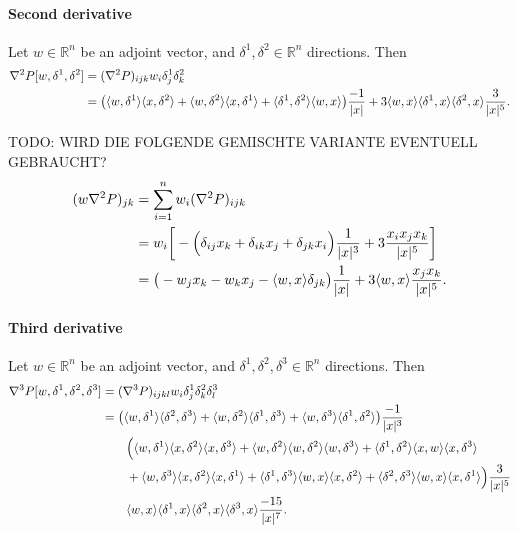 \documentclass[a4paper]{article}
\newcommand{\R}{\mathbb R}
\DeclarePairedDelimiter{\abs}{\lvert}{\rvert}
\begin{document}
\paragraph{Second derivative}

Let $w \in \R^n$ be an adjoint vector, and $\delta^1, \delta^2 \in \R^n$ directions.
Then
\begin{align*}
 \nabla^2P[w,\delta^1,\delta^2]
 & =
 (\nabla^2 P)_{ijk} w_i \delta^1_j \delta^2_k
 \\
 & =
 \big(\langle w, \delta^1 \rangle \langle x,\delta^2 \rangle
    + \langle w, \delta^2 \rangle \langle x,\delta^1 \rangle
    + \langle \delta^1, \delta^2\rangle \langle w,x \rangle \big)\frac{-1}{\abs{x}}
 + 3\langle w,x \rangle \langle \delta^1,x \rangle \langle \delta^2,x \rangle \frac{3}{\abs{x}^5}.
\end{align*}


TODO: WIRD DIE FOLGENDE GEMISCHTE VARIANTE EVENTUELL GEBRAUCHT?
\begin{align*}
 (w \nabla^2 P)_{jk}
 & =
 \sum_{i=1}^n w_i (\nabla^2 P)_{ijk}
 \\
 & =
 w_i\bigg[- \Big( \delta_{ij}x_k + \delta_{ik}x_j + \delta_{jk}x_i\Big) \frac{1}{\abs{x}^3}
 + 3 \frac{x_i x_j x_k}{\abs{x}^5} \bigg]
 \\
 & =
 \big( - w_j x_k - w_kx_j - \langle w,x\rangle \delta_{jk}\big)\frac{1}{\abs{x}}
 + 3\langle w,x \rangle \frac{x_j x_k}{\abs{x}^5}.
\end{align*}

\paragraph{Third derivative}

Let $w \in \R^n$ be an adjoint vector, and $\delta^1, \delta^2, \delta^3 \in \R^n$ directions.
Then
\begin{align*}
 \nabla^3P[w,\delta^1,\delta^2,\delta^3]
 & =
 (\nabla^3 P)_{ijkl} w_i \delta^1_j \delta^2_k \delta^3_l
 \\
 & =
 \big(\langle w, \delta^1 \rangle \langle \delta^2,\delta^3 \rangle
    + \langle w, \delta^2 \rangle \langle \delta^1,\delta^3 \rangle
    + \langle w, \delta^3 \rangle \langle \delta^1,\delta^2 \rangle \big)
    \frac{-1}{\abs{x}^3}
 \\
 & \qquad
 \Big( \langle w,\delta^1 \rangle \langle x, \delta^2 \rangle \langle x, \delta^3 \rangle
  + \langle w,\delta^2 \rangle \langle w, \delta^2 \rangle \langle w, \delta^3 \rangle
  + \langle \delta^1,\delta^2 \rangle \langle x, w \rangle \langle x, \delta^3 \rangle
  \\
 & \qquad
  + \langle w,\delta^3 \rangle \langle x, \delta^2 \rangle \langle x, \delta^1 \rangle
  + \langle \delta^1,\delta^3 \rangle \langle w, x \rangle \langle x, \delta^2 \rangle
  + \langle \delta^2,\delta^3 \rangle \langle w, x \rangle \langle x, \delta^1 \rangle \Big)
 \frac{3}{\abs{x}^5}
 \\
  & \qquad
 \langle w,x \rangle \langle \delta^1,x \rangle \langle \delta^2,x \rangle \langle \delta^3,x \rangle
 \frac{-15}{\abs{x}^7}.
\end{align*}
\end{document}
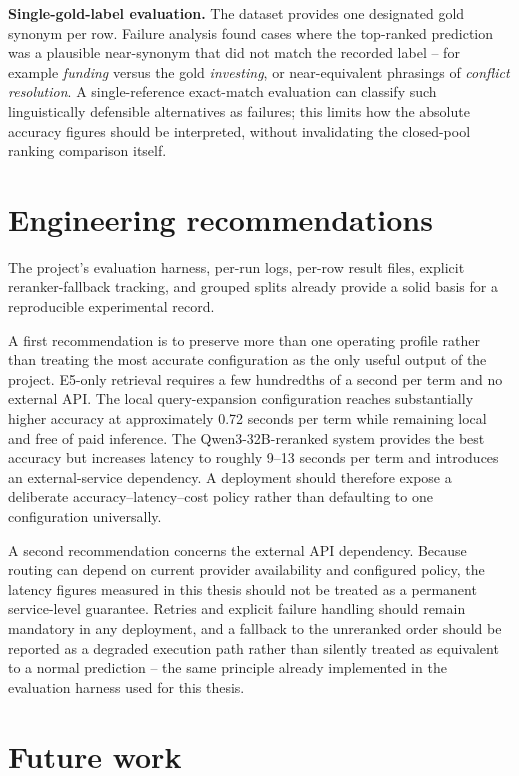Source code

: \textbf{Single-gold-label evaluation.} The dataset provides one designated gold synonym per row. Failure analysis found cases where the top-ranked prediction was a plausible near-synonym that did not match the recorded label -- for example \emph{funding} versus the gold \emph{investing}, or near-equivalent phrasings of \emph{conflict resolution}. A single-reference exact-match evaluation can classify such linguistically defensible alternatives as failures; this limits how the absolute accuracy figures should be interpreted, without invalidating the closed-pool ranking comparison itself.

\section{Engineering recommendations}

The project's evaluation harness, per-run logs, per-row result files, explicit reranker-fallback tracking, and grouped splits already provide a solid basis for a reproducible experimental record.

A first recommendation is to preserve more than one operating profile rather than treating the most accurate configuration as the only useful output of the project. E5-only retrieval requires a few hundredths of a second per term and no external API. The local query-expansion configuration reaches substantially higher accuracy at approximately 0.72 seconds per term while remaining local and free of paid inference. The Qwen3-32B-reranked system provides the best accuracy but increases latency to roughly 9--13 seconds per term and introduces an external-service dependency. A deployment should therefore expose a deliberate accuracy--latency--cost policy rather than defaulting to one configuration universally.

A second recommendation concerns the external API dependency. Because routing can depend on current provider availability and configured policy, the latency figures measured in this thesis should not be treated as a permanent service-level guarantee. Retries and explicit failure handling should remain mandatory in any deployment, and a fallback to the unreranked order should be reported as a degraded execution path rather than silently treated as equivalent to a normal prediction -- the same principle already implemented in the evaluation harness used for this thesis.

\section{Future work}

Action item: If a line in the data holds the string "vector", copy that line.

Answer section:
Let $w \in \R^n$ be an adjoint vector, and $\delta^1, \delta^2 \in \R^n$ directions.
Let $w \in \R^n$ be an adjoint vector, and $\delta^1, \delta^2, \delta^3 \in \R^n$ directions.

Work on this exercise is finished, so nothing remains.